▶ **Assignment**: Starting at the line below holding "I started this" and stopping at the line holding "## How can I contribute?", print every line exactly, both ends included, and leave the rest out.

····················

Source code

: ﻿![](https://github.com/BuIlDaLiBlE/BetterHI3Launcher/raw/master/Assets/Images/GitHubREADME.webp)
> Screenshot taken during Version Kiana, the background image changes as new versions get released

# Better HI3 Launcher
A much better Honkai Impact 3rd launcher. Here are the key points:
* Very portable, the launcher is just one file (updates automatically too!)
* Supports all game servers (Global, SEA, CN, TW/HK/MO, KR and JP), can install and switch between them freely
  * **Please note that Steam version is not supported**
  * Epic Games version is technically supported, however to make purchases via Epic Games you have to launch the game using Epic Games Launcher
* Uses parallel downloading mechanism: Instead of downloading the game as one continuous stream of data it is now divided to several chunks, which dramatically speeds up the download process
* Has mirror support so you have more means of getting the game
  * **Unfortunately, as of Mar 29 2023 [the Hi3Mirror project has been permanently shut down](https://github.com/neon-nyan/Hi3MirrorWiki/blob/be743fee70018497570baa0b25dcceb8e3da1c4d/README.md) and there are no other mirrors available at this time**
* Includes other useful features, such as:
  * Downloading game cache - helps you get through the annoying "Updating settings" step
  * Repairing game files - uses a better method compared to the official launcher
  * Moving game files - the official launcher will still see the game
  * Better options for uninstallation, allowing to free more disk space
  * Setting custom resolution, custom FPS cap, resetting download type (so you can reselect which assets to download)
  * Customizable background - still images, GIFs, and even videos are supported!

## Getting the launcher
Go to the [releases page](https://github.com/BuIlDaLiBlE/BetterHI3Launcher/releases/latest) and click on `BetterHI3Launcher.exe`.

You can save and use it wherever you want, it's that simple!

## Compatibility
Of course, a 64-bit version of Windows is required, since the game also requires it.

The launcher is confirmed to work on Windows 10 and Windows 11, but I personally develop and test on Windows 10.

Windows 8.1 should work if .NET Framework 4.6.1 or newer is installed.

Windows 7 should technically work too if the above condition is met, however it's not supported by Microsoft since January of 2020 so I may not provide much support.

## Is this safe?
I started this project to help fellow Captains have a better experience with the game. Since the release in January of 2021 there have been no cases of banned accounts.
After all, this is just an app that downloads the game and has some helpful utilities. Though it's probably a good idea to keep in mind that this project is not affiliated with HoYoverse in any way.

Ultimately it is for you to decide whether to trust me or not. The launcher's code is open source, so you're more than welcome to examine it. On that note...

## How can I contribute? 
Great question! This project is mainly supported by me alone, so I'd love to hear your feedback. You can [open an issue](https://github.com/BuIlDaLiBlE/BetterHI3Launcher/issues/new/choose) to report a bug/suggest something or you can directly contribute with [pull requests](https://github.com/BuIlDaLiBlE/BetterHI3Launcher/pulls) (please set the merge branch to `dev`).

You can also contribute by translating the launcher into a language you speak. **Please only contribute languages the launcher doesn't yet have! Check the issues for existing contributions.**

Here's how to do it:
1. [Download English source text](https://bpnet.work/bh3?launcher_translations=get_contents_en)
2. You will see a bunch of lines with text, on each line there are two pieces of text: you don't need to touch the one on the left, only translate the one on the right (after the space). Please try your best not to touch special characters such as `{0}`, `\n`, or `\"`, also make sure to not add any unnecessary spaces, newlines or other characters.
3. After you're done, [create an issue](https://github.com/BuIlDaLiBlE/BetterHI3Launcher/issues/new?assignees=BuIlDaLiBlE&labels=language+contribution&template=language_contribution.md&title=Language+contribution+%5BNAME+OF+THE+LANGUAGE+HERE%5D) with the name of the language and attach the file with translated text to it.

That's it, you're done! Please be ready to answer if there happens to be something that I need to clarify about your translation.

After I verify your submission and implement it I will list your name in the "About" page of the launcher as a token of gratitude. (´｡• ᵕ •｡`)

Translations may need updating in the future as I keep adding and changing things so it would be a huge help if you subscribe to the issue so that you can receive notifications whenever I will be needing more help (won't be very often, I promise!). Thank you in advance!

····················

▶ **Result of the exercise**:
I started this project to help fellow Captains have a better experience with the game. Since the release in January of 2021 there have been no cases of banned accounts.
After all, this is just an app that downloads the game and has some helpful utilities. Though it's probably a good idea to keep in mind that this project is not affiliated with HoYoverse in any way.

Ultimately it is for you to decide whether to trust me or not. The launcher's code is open source, so you're more than welcome to examine it. On that note...

## How can I contribute? 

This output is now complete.